→ **Action item**
Set down exactly the lines from the first line of the records through the line that contains "[769.82 --> 775.32]", and leave every picture out.

→ **Data for the task**
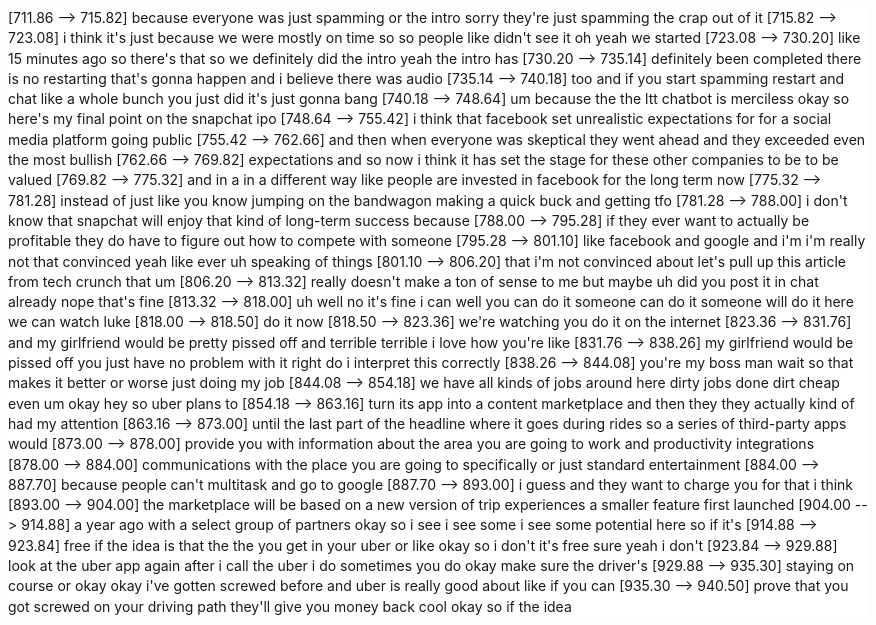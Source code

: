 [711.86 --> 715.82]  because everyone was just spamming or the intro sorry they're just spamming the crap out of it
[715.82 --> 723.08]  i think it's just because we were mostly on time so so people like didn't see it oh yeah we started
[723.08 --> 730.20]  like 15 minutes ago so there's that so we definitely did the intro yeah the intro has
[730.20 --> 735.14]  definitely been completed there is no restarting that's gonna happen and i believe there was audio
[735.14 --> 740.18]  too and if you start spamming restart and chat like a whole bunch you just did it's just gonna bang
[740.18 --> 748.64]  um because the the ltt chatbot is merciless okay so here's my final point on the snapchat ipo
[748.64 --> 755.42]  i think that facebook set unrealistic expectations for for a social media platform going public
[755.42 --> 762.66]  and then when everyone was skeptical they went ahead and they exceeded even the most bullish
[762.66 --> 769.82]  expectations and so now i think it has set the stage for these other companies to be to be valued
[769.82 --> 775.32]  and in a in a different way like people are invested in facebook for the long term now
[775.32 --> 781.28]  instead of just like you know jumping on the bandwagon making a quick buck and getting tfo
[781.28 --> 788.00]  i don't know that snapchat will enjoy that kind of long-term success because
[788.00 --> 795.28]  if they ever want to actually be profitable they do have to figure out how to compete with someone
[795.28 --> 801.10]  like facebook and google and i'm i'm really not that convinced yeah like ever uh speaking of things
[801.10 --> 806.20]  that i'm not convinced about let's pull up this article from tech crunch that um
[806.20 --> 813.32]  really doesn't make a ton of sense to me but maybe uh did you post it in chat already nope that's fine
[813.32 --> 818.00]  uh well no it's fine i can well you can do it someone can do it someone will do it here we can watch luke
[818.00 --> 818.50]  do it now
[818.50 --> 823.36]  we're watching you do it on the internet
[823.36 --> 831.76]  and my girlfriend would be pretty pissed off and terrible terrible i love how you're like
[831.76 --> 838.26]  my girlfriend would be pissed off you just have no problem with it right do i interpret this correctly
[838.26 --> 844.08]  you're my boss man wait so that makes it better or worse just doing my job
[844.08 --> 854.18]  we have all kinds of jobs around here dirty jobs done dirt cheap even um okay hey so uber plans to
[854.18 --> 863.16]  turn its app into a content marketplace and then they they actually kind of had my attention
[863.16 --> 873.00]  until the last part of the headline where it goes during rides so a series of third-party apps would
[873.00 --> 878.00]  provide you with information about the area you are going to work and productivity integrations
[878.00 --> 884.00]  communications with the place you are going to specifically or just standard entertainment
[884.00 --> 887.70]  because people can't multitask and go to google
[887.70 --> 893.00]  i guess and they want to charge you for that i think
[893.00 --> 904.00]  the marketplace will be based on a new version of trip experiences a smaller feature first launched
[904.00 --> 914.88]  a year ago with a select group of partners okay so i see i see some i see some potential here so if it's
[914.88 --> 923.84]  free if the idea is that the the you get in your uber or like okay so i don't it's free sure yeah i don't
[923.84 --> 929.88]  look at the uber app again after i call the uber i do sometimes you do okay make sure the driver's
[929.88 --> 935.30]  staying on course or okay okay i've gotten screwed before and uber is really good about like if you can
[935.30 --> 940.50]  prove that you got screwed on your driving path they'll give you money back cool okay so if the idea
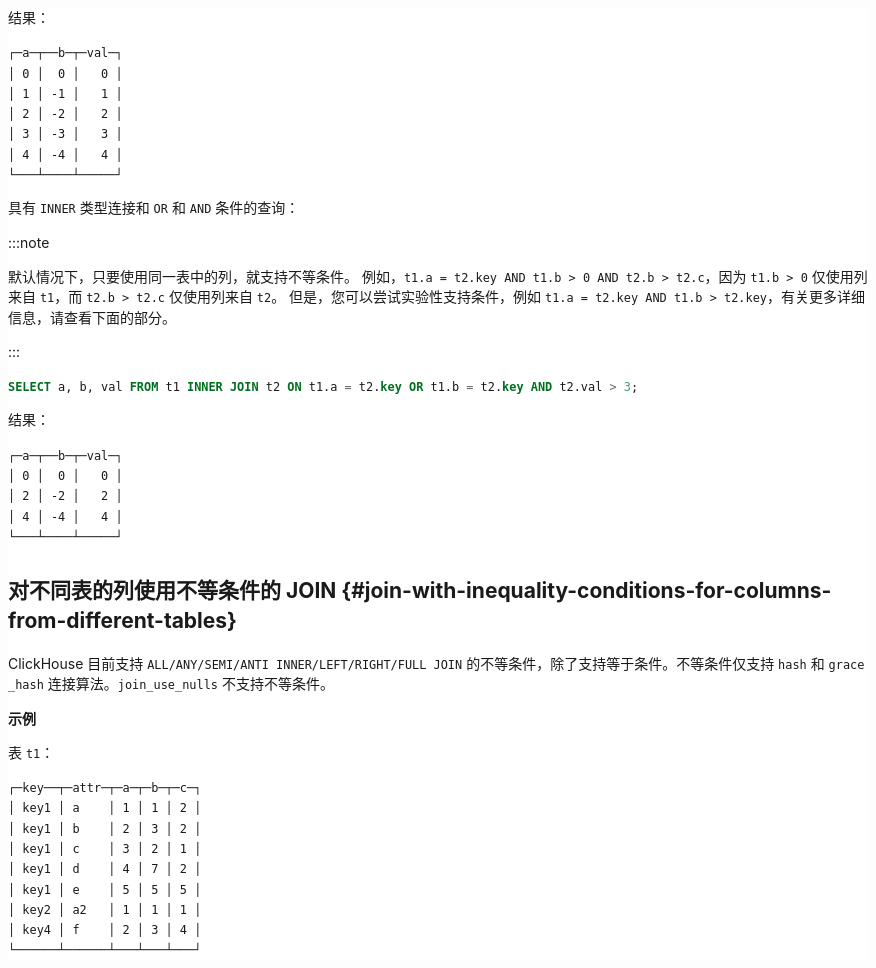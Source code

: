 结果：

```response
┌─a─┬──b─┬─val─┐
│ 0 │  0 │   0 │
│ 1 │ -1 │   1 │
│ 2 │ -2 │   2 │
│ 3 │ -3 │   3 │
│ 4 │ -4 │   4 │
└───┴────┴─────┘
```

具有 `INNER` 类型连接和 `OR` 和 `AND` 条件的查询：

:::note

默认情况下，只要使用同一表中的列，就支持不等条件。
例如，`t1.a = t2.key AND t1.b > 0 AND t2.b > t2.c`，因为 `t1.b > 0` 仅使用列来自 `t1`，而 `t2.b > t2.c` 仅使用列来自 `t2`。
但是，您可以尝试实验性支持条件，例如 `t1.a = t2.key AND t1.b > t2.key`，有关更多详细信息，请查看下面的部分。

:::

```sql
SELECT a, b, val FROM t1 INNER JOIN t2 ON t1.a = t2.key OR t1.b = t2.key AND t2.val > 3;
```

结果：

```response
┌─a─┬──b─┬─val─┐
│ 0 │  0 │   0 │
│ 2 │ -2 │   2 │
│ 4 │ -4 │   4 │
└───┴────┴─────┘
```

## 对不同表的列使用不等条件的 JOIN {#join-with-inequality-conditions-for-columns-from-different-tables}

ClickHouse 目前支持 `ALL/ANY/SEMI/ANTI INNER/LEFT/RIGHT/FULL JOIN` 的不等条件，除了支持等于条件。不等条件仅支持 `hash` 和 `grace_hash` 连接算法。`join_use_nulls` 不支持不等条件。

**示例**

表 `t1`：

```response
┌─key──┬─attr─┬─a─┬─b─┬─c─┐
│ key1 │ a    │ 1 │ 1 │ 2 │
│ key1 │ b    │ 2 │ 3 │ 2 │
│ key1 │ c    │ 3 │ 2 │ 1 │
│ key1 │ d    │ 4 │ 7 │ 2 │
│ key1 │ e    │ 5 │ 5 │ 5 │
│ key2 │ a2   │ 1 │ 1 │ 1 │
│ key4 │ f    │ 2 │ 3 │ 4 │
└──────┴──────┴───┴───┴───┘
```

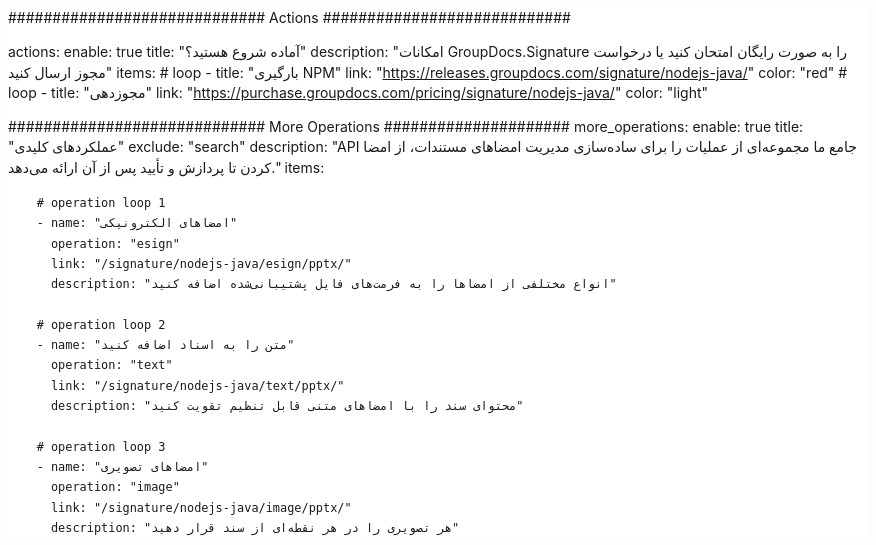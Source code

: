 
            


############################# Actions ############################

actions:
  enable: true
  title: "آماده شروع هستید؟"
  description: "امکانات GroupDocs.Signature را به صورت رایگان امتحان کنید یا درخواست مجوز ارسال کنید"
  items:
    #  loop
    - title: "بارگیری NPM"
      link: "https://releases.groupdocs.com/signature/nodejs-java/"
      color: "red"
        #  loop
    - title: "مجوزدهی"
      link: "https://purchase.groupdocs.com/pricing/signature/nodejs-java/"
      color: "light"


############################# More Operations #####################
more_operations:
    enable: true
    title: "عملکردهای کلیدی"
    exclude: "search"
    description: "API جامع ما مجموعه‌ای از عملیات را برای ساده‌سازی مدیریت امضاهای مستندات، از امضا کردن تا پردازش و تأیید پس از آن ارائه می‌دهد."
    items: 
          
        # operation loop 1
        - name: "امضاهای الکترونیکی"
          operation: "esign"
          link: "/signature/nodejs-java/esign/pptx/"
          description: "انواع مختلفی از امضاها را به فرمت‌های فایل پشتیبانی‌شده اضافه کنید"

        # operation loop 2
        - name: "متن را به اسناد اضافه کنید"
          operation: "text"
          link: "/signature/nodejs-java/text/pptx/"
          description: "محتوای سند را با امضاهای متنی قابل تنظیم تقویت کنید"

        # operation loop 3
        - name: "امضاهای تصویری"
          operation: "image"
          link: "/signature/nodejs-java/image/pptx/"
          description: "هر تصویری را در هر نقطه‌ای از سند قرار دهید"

→ **Result of this exercise**
Source code

: [711.86 --> 715.82]  because everyone was just spamming or the intro sorry they're just spamming the crap out of it
[715.82 --> 723.08]  i think it's just because we were mostly on time so so people like didn't see it oh yeah we started
[723.08 --> 730.20]  like 15 minutes ago so there's that so we definitely did the intro yeah the intro has
[730.20 --> 735.14]  definitely been completed there is no restarting that's gonna happen and i believe there was audio
[735.14 --> 740.18]  too and if you start spamming restart and chat like a whole bunch you just did it's just gonna bang
[740.18 --> 748.64]  um because the the ltt chatbot is merciless okay so here's my final point on the snapchat ipo
[748.64 --> 755.42]  i think that facebook set unrealistic expectations for for a social media platform going public
[755.42 --> 762.66]  and then when everyone was skeptical they went ahead and they exceeded even the most bullish
[762.66 --> 769.82]  expectations and so now i think it has set the stage for these other companies to be to be valued
[769.82 --> 775.32]  and in a in a different way like people are invested in facebook for the long term now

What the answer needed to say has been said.